Assignment:
Read the listing below and tally the lines that contain "XAMPP"; the reply is that tally only.

= = = = = = =

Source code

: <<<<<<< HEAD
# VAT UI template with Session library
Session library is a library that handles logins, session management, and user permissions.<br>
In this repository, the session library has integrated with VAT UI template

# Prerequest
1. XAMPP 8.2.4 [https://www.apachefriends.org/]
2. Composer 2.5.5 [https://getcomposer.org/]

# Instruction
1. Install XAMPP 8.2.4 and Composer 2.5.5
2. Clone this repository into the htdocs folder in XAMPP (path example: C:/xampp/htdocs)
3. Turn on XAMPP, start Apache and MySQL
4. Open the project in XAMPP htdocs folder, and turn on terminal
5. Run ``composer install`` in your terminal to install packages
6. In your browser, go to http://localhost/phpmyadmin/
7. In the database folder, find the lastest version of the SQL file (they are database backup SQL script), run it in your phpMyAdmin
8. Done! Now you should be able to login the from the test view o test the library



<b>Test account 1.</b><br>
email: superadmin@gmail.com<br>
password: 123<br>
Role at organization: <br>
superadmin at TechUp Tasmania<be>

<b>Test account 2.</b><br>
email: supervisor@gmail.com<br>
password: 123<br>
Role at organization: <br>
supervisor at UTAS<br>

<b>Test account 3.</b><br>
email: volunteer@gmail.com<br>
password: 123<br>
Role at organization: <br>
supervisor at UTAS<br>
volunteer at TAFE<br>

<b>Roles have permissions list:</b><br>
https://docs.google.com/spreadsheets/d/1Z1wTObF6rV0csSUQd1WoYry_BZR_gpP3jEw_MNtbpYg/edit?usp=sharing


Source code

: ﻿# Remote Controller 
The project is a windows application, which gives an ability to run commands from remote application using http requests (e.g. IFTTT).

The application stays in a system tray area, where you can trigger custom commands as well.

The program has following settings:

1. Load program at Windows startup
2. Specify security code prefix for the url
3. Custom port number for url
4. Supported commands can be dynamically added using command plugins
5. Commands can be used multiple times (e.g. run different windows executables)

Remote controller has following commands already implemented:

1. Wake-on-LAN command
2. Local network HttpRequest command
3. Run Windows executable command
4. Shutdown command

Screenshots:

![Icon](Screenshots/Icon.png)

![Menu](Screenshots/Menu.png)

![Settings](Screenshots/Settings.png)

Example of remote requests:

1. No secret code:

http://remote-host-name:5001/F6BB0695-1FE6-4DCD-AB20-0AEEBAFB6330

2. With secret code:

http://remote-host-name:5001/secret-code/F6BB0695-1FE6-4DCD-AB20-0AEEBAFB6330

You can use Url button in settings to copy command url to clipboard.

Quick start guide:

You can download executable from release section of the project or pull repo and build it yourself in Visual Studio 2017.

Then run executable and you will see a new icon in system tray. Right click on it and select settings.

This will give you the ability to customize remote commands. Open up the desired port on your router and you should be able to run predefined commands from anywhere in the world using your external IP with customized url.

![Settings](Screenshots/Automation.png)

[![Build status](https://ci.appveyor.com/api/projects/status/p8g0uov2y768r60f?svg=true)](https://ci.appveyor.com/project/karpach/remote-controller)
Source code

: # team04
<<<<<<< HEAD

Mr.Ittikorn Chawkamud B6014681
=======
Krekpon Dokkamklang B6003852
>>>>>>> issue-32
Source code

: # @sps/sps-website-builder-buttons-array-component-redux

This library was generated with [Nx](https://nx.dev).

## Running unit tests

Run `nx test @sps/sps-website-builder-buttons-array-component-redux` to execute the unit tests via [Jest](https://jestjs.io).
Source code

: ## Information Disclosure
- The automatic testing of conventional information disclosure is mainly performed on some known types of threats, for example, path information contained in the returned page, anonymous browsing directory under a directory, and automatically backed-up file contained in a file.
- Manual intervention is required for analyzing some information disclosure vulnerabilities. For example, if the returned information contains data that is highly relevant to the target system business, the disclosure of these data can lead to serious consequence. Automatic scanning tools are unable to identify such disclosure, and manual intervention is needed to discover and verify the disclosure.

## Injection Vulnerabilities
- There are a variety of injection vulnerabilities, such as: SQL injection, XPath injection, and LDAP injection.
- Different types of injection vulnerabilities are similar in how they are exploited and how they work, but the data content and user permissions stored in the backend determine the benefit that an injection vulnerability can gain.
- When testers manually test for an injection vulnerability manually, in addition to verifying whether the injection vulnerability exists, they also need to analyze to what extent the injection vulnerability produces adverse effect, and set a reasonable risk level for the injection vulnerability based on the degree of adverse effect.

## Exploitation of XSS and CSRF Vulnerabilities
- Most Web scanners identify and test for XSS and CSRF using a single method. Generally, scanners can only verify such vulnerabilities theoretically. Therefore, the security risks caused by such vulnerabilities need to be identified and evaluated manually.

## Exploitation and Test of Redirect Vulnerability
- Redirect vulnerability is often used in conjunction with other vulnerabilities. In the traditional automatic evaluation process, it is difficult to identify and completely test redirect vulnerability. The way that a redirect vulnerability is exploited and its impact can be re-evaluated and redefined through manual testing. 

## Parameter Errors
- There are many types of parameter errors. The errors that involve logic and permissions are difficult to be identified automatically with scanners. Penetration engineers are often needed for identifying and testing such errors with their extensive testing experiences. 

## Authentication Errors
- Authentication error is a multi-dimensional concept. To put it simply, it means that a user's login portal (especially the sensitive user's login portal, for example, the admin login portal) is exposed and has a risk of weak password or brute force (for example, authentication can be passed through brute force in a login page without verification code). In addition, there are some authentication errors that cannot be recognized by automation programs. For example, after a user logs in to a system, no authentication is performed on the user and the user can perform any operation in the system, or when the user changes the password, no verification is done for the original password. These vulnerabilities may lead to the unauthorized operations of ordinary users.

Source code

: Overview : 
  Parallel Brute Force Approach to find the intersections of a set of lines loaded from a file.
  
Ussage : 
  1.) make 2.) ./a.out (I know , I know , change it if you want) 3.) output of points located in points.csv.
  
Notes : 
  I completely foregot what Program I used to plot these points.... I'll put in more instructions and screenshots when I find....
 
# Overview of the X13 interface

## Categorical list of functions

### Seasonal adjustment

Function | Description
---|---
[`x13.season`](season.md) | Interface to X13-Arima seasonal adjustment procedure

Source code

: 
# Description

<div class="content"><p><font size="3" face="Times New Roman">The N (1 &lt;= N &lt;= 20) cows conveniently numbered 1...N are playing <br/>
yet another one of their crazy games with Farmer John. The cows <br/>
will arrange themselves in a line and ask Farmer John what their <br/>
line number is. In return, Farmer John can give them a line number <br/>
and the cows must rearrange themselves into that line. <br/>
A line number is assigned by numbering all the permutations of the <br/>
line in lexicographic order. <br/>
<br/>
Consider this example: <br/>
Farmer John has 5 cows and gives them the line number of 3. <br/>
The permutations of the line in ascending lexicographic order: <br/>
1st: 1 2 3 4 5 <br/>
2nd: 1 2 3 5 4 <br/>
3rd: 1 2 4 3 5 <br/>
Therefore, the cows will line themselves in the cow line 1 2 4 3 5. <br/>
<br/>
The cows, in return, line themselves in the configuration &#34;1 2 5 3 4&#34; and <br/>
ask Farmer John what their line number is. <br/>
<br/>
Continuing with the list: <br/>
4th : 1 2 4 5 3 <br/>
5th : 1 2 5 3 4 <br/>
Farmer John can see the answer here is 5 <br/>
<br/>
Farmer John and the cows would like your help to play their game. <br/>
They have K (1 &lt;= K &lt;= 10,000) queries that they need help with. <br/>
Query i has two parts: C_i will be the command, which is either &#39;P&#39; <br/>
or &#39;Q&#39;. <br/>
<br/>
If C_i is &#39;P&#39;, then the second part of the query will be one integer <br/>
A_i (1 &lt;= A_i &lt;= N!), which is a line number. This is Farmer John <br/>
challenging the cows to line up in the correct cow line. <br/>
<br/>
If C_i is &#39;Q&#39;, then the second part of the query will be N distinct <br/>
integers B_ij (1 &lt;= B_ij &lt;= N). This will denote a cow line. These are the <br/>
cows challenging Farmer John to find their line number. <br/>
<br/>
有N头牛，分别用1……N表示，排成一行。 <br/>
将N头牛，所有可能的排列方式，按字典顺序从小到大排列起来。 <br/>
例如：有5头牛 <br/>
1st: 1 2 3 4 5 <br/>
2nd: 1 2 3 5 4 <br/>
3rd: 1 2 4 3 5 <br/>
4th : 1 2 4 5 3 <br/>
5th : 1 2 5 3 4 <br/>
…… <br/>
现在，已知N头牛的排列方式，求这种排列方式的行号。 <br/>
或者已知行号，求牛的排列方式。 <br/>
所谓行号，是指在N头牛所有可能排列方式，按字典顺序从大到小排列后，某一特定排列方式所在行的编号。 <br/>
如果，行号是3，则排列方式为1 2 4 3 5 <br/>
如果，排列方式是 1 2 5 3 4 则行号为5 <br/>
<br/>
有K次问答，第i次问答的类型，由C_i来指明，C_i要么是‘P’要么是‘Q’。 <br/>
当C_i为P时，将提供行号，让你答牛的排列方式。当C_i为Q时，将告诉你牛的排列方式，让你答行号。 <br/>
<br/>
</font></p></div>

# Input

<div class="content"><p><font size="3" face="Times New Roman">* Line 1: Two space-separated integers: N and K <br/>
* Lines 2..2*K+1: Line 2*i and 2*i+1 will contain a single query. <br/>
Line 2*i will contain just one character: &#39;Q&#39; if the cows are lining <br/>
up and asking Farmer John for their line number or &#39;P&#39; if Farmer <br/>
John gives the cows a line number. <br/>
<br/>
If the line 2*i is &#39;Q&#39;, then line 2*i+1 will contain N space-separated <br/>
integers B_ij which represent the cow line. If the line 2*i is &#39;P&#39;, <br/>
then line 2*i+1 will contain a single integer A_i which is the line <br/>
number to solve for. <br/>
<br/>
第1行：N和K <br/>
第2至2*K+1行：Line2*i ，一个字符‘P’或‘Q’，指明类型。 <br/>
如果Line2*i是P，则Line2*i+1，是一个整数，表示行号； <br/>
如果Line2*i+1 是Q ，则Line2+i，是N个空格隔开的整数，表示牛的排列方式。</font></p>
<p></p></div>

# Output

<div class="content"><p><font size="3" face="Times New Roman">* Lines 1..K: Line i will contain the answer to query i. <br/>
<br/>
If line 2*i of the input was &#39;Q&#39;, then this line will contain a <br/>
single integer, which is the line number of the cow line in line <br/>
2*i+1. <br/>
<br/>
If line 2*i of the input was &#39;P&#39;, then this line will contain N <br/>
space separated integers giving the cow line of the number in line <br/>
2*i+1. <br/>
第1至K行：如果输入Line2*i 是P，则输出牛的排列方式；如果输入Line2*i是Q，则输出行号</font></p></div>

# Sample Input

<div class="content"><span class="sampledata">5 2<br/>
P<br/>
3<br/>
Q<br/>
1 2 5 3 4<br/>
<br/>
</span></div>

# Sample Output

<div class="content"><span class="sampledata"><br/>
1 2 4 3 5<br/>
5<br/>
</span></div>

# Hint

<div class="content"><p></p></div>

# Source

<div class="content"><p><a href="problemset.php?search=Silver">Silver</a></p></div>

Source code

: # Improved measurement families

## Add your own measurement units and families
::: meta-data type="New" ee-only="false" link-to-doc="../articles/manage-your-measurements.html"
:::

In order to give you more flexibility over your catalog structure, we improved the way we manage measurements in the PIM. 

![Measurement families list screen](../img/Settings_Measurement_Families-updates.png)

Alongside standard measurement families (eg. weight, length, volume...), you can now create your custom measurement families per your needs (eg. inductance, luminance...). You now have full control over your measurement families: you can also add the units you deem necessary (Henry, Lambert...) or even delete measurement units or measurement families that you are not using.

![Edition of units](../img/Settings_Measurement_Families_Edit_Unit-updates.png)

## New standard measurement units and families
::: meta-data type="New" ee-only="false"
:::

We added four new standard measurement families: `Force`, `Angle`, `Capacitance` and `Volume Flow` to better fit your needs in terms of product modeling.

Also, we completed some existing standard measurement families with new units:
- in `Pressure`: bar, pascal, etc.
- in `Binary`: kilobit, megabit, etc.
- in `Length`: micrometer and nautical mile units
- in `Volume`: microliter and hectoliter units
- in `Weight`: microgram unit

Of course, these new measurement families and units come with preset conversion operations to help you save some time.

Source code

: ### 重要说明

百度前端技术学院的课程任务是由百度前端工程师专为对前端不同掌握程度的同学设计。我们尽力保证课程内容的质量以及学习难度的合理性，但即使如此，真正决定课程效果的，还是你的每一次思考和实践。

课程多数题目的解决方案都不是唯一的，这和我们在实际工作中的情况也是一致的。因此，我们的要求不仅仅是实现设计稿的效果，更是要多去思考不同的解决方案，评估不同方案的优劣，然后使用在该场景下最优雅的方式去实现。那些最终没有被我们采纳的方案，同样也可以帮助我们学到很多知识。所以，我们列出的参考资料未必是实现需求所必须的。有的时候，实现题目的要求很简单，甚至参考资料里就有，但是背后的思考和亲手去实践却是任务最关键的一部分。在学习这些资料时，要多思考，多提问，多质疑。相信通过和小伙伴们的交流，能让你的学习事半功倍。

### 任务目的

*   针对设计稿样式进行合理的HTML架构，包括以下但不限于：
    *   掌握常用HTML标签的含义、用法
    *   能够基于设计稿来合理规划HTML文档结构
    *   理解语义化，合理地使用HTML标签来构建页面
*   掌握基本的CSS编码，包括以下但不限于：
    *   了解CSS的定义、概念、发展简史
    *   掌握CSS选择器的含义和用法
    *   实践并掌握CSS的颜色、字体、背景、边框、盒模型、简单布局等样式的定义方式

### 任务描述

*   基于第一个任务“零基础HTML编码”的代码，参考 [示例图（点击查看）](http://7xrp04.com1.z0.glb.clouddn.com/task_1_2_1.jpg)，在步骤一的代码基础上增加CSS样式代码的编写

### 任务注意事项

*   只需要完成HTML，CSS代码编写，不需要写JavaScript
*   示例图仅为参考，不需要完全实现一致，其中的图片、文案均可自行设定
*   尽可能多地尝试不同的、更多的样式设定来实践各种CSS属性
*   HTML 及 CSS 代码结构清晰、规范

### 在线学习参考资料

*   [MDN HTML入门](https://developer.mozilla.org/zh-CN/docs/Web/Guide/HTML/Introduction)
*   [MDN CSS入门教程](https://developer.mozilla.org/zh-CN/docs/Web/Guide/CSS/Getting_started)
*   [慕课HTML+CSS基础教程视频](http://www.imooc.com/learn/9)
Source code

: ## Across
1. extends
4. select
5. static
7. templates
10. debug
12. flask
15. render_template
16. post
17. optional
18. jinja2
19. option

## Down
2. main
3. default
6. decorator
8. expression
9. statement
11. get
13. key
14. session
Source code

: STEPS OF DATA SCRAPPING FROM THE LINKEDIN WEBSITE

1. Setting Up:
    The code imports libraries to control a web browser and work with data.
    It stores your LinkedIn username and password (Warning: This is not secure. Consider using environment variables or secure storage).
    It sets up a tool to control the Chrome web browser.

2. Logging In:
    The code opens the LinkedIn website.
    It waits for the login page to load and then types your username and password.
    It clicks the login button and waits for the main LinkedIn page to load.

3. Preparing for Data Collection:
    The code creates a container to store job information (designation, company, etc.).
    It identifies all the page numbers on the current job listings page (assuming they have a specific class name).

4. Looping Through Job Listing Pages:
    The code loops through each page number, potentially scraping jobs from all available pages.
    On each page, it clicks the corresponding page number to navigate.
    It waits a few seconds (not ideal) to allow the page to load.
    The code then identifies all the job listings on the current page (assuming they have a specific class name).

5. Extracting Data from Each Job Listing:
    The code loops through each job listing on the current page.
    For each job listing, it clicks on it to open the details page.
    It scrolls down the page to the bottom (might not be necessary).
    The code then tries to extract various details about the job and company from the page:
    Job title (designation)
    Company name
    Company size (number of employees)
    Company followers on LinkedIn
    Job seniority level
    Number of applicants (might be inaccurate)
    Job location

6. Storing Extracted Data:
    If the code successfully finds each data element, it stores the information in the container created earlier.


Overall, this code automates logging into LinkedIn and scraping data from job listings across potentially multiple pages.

= = = = = = =

Completed exercise:
5